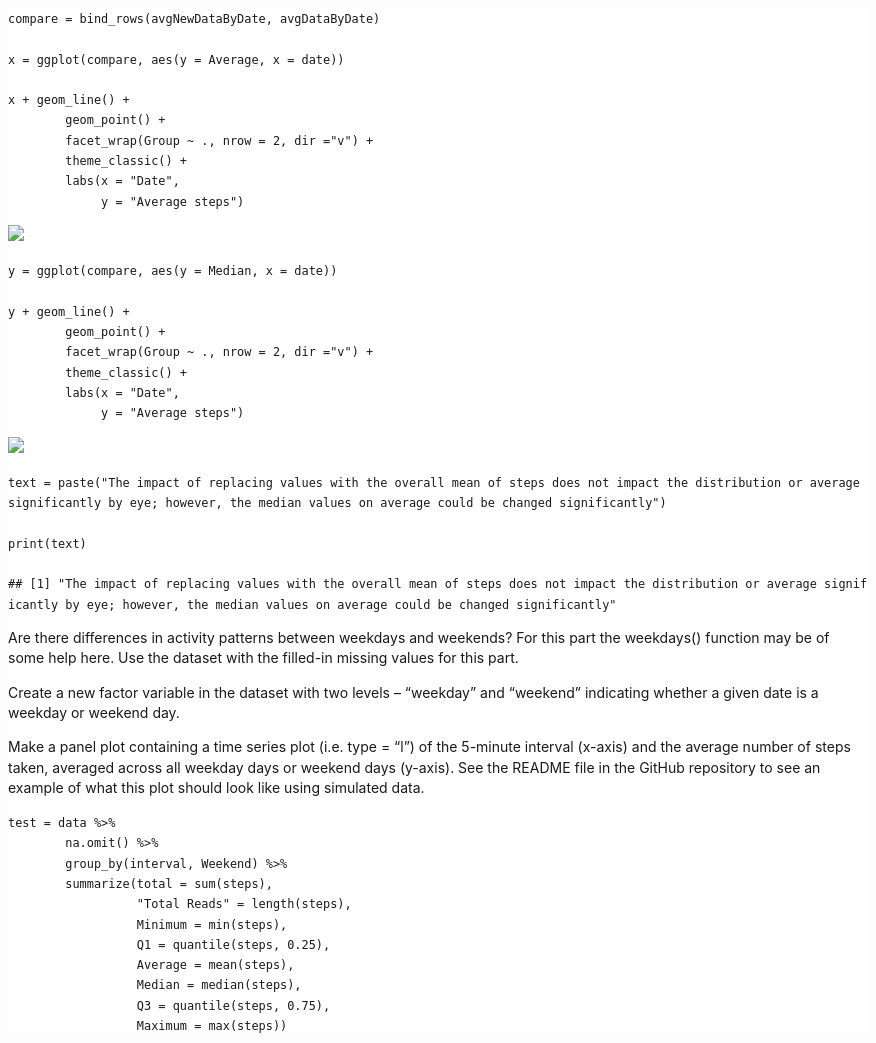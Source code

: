     compare = bind_rows(avgNewDataByDate, avgDataByDate)

    x = ggplot(compare, aes(y = Average, x = date))

    x + geom_line() + 
            geom_point() + 
            facet_wrap(Group ~ ., nrow = 2, dir ="v") +
            theme_classic() +
            labs(x = "Date",
                 y = "Average steps") 

![](Activity_monitoring_Proj01_files/figure-markdown_strict/unnamed-chunk-7-2.png)

    y = ggplot(compare, aes(y = Median, x = date))

    y + geom_line() + 
            geom_point() + 
            facet_wrap(Group ~ ., nrow = 2, dir ="v") +
            theme_classic() +
            labs(x = "Date",
                 y = "Average steps") 

![](Activity_monitoring_Proj01_files/figure-markdown_strict/unnamed-chunk-7-3.png)

    text = paste("The impact of replacing values with the overall mean of steps does not impact the distribution or average significantly by eye; however, the median values on average could be changed significantly")

    print(text)

    ## [1] "The impact of replacing values with the overall mean of steps does not impact the distribution or average significantly by eye; however, the median values on average could be changed significantly"

Are there differences in activity patterns between weekdays and
weekends? For this part the weekdays() function may be of some help
here. Use the dataset with the filled-in missing values for this part.

Create a new factor variable in the dataset with two levels – “weekday”
and “weekend” indicating whether a given date is a weekday or weekend
day.

Make a panel plot containing a time series plot (i.e. type = “l”) of the
5-minute interval (x-axis) and the average number of steps taken,
averaged across all weekday days or weekend days (y-axis). See the
README file in the GitHub repository to see an example of what this plot
should look like using simulated data.

    test = data %>%
            na.omit() %>% 
            group_by(interval, Weekend) %>% 
            summarize(total = sum(steps),
                      "Total Reads" = length(steps),
                      Minimum = min(steps),
                      Q1 = quantile(steps, 0.25),
                      Average = mean(steps),
                      Median = median(steps),
                      Q3 = quantile(steps, 0.75),
                      Maximum = max(steps))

★ ★ ★ ★

## TASK ITEM:
Leave the pictures out and copy the rest of the data exactly.

## SOLVED PROBLEM:
Source code

:     compare = bind_rows(avgNewDataByDate, avgDataByDate)

    x = ggplot(compare, aes(y = Average, x = date))

    x + geom_line() + 
            geom_point() + 
            facet_wrap(Group ~ ., nrow = 2, dir ="v") +
            theme_classic() +
            labs(x = "Date",
                 y = "Average steps") 

![](Activity_monitoring_Proj01_files/figure-markdown_strict/unnamed-chunk-7-2.png)

    y = ggplot(compare, aes(y = Median, x = date))

    y + geom_line() + 
            geom_point() + 
            facet_wrap(Group ~ ., nrow = 2, dir ="v") +
            theme_classic() +
            labs(x = "Date",
                 y = "Average steps") 

![](Activity_monitoring_Proj01_files/figure-markdown_strict/unnamed-chunk-7-3.png)

    text = paste("The impact of replacing values with the overall mean of steps does not impact the distribution or average significantly by eye; however, the median values on average could be changed significantly")

    print(text)

    ## [1] "The impact of replacing values with the overall mean of steps does not impact the distribution or average significantly by eye; however, the median values on average could be changed significantly"

Are there differences in activity patterns between weekdays and
weekends? For this part the weekdays() function may be of some help
here. Use the dataset with the filled-in missing values for this part.

Create a new factor variable in the dataset with two levels – “weekday”
and “weekend” indicating whether a given date is a weekday or weekend
day.

Make a panel plot containing a time series plot (i.e. type = “l”) of the
5-minute interval (x-axis) and the average number of steps taken,
averaged across all weekday days or weekend days (y-axis). See the
README file in the GitHub repository to see an example of what this plot
should look like using simulated data.

    test = data %>%
            na.omit() %>% 
            group_by(interval, Weekend) %>% 
            summarize(total = sum(steps),
                      "Total Reads" = length(steps),
                      Minimum = min(steps),
                      Q1 = quantile(steps, 0.25),
                      Average = mean(steps),
                      Median = median(steps),
                      Q3 = quantile(steps, 0.75),
                      Maximum = max(steps))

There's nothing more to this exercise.